▸ WHAT TO PRODUCE:
When you output the entries, begin with the first line and end with the line containing "the database context</span></span>", keeping each line exactly as it is.

[Stored data entries]
----------------

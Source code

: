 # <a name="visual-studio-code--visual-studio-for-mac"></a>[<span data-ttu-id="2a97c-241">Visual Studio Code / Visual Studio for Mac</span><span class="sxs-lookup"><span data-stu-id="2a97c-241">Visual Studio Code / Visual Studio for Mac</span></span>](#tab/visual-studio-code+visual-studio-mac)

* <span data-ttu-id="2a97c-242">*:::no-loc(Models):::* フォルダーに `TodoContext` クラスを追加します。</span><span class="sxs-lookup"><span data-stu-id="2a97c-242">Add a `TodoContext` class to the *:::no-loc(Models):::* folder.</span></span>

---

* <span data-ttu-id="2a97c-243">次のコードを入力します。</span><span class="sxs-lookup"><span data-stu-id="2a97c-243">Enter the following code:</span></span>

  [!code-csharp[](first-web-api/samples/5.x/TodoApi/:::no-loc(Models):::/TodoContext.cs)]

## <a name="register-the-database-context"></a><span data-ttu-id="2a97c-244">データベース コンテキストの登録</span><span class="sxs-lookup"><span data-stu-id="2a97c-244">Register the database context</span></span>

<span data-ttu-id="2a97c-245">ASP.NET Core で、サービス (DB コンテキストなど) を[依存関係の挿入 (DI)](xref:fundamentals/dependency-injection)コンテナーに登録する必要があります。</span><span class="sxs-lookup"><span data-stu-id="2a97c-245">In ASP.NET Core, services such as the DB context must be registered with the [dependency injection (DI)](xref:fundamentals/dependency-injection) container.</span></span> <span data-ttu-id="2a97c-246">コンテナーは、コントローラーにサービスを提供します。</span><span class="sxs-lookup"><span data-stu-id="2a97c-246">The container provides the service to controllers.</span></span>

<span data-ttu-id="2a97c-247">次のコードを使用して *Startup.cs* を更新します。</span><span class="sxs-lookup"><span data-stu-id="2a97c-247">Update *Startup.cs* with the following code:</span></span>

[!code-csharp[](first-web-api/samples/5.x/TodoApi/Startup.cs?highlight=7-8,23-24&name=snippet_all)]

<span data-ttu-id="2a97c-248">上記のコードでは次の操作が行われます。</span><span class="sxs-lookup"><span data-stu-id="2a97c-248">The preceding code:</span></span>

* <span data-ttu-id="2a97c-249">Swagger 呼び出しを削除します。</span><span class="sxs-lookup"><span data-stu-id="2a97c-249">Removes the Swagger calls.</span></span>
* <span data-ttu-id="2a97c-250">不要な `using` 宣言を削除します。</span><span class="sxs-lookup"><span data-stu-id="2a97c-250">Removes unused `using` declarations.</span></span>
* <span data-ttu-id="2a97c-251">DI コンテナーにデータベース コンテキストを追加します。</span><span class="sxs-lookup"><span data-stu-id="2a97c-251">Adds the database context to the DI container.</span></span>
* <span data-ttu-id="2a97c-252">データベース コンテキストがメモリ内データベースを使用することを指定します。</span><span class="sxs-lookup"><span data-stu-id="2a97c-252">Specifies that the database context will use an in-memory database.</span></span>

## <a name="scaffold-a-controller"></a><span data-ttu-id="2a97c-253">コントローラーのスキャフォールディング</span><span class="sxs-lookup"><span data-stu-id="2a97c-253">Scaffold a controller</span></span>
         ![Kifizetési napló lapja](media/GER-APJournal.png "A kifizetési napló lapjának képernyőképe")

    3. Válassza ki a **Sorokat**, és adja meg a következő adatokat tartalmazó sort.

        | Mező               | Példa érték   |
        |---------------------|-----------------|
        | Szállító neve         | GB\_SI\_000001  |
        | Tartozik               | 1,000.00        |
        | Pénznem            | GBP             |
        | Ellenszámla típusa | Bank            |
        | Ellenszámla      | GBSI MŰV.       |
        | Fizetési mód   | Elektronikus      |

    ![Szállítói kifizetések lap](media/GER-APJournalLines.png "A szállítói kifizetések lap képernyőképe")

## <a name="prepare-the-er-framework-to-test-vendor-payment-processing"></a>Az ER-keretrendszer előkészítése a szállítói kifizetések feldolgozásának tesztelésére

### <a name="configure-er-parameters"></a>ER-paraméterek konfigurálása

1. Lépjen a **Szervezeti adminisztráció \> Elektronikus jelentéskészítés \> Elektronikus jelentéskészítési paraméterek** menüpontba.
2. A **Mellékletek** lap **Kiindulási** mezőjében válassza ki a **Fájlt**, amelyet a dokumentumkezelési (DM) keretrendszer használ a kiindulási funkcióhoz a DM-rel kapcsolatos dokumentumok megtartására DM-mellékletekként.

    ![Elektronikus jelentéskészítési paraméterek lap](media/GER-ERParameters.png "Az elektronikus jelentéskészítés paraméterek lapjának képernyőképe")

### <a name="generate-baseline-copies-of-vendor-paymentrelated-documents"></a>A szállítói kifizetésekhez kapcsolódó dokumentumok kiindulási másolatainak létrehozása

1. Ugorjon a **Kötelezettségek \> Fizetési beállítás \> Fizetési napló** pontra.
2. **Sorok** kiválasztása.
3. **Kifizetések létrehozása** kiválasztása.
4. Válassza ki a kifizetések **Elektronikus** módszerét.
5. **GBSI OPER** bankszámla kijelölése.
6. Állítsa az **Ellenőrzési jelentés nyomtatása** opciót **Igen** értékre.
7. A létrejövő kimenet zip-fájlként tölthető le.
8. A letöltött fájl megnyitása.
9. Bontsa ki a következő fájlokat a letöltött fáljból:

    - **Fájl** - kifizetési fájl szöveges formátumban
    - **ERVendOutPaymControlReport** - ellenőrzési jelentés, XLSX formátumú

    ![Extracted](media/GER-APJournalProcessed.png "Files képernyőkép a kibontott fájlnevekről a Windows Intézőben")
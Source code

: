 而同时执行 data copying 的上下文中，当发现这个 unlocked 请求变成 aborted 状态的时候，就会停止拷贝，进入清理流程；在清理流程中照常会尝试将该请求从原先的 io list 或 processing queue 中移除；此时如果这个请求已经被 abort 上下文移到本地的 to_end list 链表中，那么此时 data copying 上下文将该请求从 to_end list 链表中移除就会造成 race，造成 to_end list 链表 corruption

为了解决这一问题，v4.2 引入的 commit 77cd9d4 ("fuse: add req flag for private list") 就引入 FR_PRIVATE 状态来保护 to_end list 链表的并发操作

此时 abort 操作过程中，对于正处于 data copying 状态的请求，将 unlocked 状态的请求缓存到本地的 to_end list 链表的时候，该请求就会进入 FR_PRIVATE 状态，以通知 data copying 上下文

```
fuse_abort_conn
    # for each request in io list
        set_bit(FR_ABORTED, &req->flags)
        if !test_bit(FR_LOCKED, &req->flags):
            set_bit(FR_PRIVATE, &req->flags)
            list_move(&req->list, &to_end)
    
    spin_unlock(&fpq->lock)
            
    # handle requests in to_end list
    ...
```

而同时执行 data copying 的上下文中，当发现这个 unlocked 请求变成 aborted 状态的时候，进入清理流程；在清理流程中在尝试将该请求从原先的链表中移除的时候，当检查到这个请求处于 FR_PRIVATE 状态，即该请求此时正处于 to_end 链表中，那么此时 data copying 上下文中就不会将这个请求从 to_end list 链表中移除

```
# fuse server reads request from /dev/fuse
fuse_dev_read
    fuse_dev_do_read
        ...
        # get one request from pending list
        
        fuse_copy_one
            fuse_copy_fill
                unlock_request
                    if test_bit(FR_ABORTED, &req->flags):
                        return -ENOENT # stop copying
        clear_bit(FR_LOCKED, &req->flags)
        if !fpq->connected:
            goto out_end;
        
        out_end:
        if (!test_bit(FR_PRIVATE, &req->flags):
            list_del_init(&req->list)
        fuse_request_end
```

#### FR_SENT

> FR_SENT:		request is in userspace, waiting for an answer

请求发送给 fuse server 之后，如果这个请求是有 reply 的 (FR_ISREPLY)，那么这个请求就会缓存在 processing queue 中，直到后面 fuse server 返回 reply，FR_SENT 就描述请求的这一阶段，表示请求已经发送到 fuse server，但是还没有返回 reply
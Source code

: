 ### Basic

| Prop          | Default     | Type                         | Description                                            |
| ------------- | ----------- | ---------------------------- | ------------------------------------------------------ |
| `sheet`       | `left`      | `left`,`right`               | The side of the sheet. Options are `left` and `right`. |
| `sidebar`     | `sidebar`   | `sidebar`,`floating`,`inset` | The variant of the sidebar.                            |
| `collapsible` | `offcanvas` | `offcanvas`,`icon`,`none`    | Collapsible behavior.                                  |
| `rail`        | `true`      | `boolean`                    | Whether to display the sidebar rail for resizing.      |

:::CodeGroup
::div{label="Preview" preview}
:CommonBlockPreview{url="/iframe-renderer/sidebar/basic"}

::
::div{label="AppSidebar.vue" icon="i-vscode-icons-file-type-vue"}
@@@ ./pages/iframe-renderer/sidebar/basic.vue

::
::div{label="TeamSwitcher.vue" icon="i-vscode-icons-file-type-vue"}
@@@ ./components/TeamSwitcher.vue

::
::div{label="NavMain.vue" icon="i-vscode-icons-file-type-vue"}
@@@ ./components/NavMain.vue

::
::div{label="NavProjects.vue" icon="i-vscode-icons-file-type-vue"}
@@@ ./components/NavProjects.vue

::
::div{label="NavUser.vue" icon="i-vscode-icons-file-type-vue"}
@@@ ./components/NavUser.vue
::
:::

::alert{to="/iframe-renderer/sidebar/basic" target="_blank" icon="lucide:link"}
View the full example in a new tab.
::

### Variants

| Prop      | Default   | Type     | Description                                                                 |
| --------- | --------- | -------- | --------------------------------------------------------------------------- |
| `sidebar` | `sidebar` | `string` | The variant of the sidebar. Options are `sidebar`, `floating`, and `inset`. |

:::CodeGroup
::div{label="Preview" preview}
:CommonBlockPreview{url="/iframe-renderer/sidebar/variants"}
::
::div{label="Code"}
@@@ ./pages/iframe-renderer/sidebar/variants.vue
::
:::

----------------

▸ YOUR RESPONSE:
Source code

: # <a name="visual-studio-code--visual-studio-for-mac"></a>[<span data-ttu-id="2a97c-241">Visual Studio Code / Visual Studio for Mac</span><span class="sxs-lookup"><span data-stu-id="2a97c-241">Visual Studio Code / Visual Studio for Mac</span></span>](#tab/visual-studio-code+visual-studio-mac)

* <span data-ttu-id="2a97c-242">*:::no-loc(Models):::* フォルダーに `TodoContext` クラスを追加します。</span><span class="sxs-lookup"><span data-stu-id="2a97c-242">Add a `TodoContext` class to the *:::no-loc(Models):::* folder.</span></span>

---

* <span data-ttu-id="2a97c-243">次のコードを入力します。</span><span class="sxs-lookup"><span data-stu-id="2a97c-243">Enter the following code:</span></span>

  [!code-csharp[](first-web-api/samples/5.x/TodoApi/:::no-loc(Models):::/TodoContext.cs)]

## <a name="register-the-database-context"></a><span data-ttu-id="2a97c-244">データベース コンテキストの登録</span><span class="sxs-lookup"><span data-stu-id="2a97c-244">Register the database context</span></span>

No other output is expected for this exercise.